Sunday, March 5, 2017

France, Loire Valley - Château de Chaumont-sur-Loire V (The Stables)








The Chateau de Chaumont-sur-Loire is renowned for its stables, which highly contributed to its reputation.

In 1877, the De Broglie family entrusted the famous architect Paul-Ernest Sanson with designing the stables, 
which had to be the most sumptuous and modern in all Europe.

Sanson opted for a brick and stone ensemble. 
It includes separate stalls for the half-bred and thoroughbred stallions, 
the kitchen, the tack room, the shed for horse-drawn carriages and the pony stable.

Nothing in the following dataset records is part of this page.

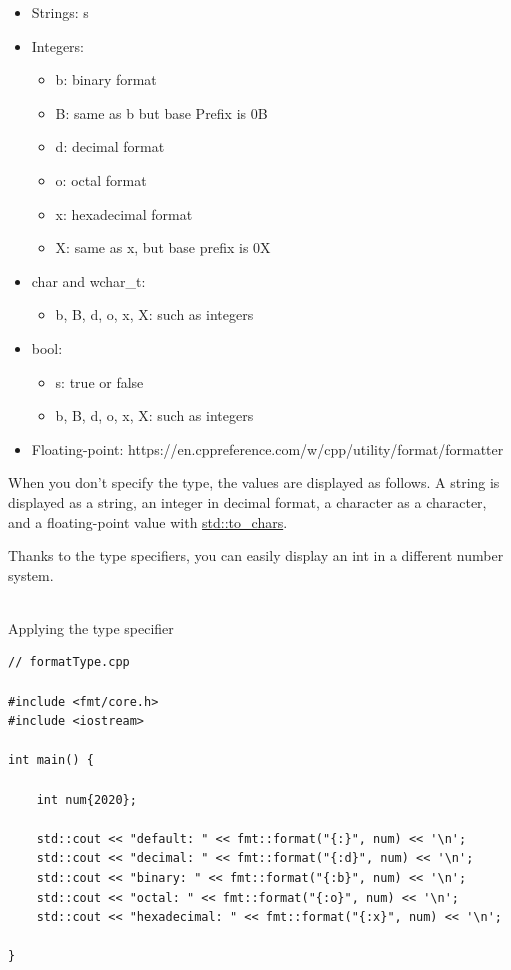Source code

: \begin{itemize}
\item 
Strings: s

\item 
Integers:
\begin{itemize}
\item 
b: binary format

\item 
B: same as b but base Prefix is 0B

\item 
d: decimal format

\item 
o: octal format

\item 
x: hexadecimal format

\item 
X: same as x, but base prefix is 0X
\end{itemize}

\item 
char and wchar\_t:
\begin{itemize}
\item 
b, B, d, o, x, X: such as integers
\end{itemize}

\item 
bool:
\begin{itemize}
\item 
s: true or false

\item 
b, B, d, o, x, X: such as integers
\end{itemize}

\item 
Floating-point:
https://en.cppreference.com/w/cpp/utility/format/formatter
\end{itemize}

When you don’t specify the type, the values are displayed as follows. A string is displayed as a string, an integer in decimal format, a character as a character, and a floating-point value with \href{https://en.cppreference.com/w/cpp/utility/to_chars}{std::to\_chars}.

Thanks to the type specifiers, you can easily display an int in a different number system.

\hspace*{\fill} \\ %
\noindent
Applying the type specifier
\begin{lstlisting}[style=styleCXX]
// formatType.cpp

#include <fmt/core.h>
#include <iostream>

int main() {

	int num{2020};
	
	std::cout << "default: " << fmt::format("{:}", num) << '\n';
	std::cout << "decimal: " << fmt::format("{:d}", num) << '\n';
	std::cout << "binary: " << fmt::format("{:b}", num) << '\n';
	std::cout << "octal: " << fmt::format("{:o}", num) << '\n';
	std::cout << "hexadecimal: " << fmt::format("{:x}", num) << '\n';

}
\end{lstlisting}


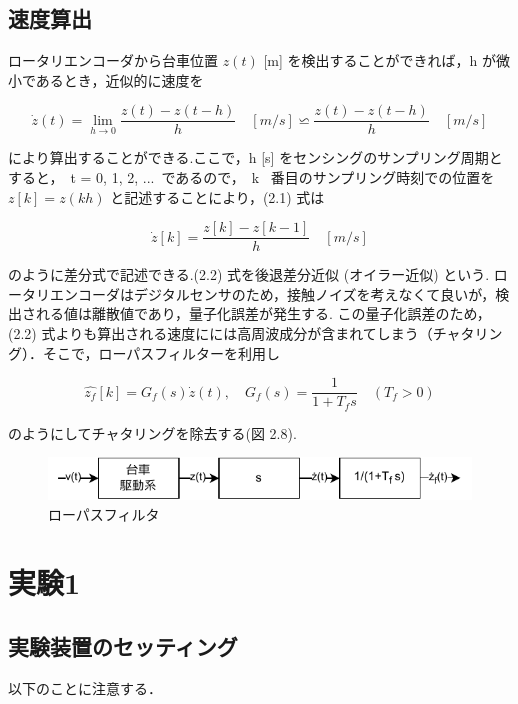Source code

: \subsection{速度算出}

ロータリエンコーダから台車位置 \( z(t) \) [m] を検出することができれば，h が微小であるとき，近似的に速度を

\begin{equation}
  \dot{z}(t) = \lim_{h \to 0} \frac{z(t) - z(t-h)}{h} \quad [m/s] \backsimeq  \frac{z(t) - z(t-h)}{h} \quad [m/s]
\end{equation}

により算出することができる.ここで，h [s] をセンシングのサンプリング周期とすると，\ t = 0, 1, 2, ... \,であるので，\ k \  番目のサンプリング時刻での位置を \( z[k] = z(kh) \) と記述することにより，(2.1) 式は

\begin{equation}
  \dot{z}[k] = \frac{z[k] - z[k-1]}{h} \quad [m/s]
\end{equation}

のように差分式で記述できる.(2.2) 式を後退差分近似 (オイラー近似) という.
ロータリエンコーダはデジタルセンサのため，接触ノイズを考えなくて良いが，検出される値は離散値であり，量子化誤差が発生する.
この量子化誤差のため，(2.2) 式よりも算出される速度にには高周波成分が含まれてしまう（チャタリング）．そこで，ローパスフィルターを利用し

\begin{equation}
  \hat{z_f}[k] = G_f(s) \dot{z}(t), \quad G_f(s) = \frac{1}{1 + T_f s} \quad (T_f > 0)
\end{equation}

のようにしてチャタリングを除去する(図 2.8).

\begin{figure}[H]
  \centering
  \includegraphics[scale=1]{sozai/ro-pasufiruta.pdf}
  \caption{ローパスフィルタ}
\end{figure}

\newpage

\section{実験1}

\subsection{実験装置のセッティング}
\noindent
以下のことに注意する．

Chaumont’s stables are set around two communicating courtyards of unequal size, 
the larger for use by the lord and lady of the estate and the smaller reserved for their guests. 
The great courtyard is most certainly spacious enough to have accommodated the many horses 
and horse-drawn vehicles that made use of it, 
as well as the staff who manned it. 

The stables operated round the clock, with a large number of servants constantly in attendance. 
Twenty or so staff (outriders, coachmen, footmen, stable-boys, postilions and grooms) 
carried out their various tasks under the eye of the head coachman, who managed the stables.

The buildings’ amazing peculiarity is that, in 1906, they were fitted with electricity and central heating.

It was transformed into an indoor riding school for the children of the Chateau of Chaumont-sur-Loire during the 19th century.